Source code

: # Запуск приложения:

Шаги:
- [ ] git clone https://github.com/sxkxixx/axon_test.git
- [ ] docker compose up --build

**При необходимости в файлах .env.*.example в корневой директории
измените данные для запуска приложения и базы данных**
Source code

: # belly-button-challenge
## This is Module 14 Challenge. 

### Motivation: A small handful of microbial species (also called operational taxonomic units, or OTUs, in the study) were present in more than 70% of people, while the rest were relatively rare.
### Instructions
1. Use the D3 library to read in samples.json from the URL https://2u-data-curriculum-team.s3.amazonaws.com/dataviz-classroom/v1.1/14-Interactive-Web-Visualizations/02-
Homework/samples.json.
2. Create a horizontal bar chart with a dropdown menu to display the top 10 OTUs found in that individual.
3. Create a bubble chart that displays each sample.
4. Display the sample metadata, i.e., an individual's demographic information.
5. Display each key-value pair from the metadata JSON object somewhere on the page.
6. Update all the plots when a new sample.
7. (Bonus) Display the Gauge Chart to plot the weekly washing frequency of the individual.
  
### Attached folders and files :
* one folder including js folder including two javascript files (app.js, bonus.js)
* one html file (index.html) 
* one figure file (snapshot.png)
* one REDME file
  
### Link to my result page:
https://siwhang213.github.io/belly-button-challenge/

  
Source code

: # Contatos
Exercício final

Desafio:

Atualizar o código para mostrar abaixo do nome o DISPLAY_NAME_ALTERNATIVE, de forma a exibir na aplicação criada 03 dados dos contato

▬▬▬▬▬▬

Exercise directions:
Copy each line of the listing in which the word "that" can be found.

Answer space:
2. Create a horizontal bar chart with a dropdown menu to display the top 10 OTUs found in that individual.
3. Create a bubble chart that displays each sample.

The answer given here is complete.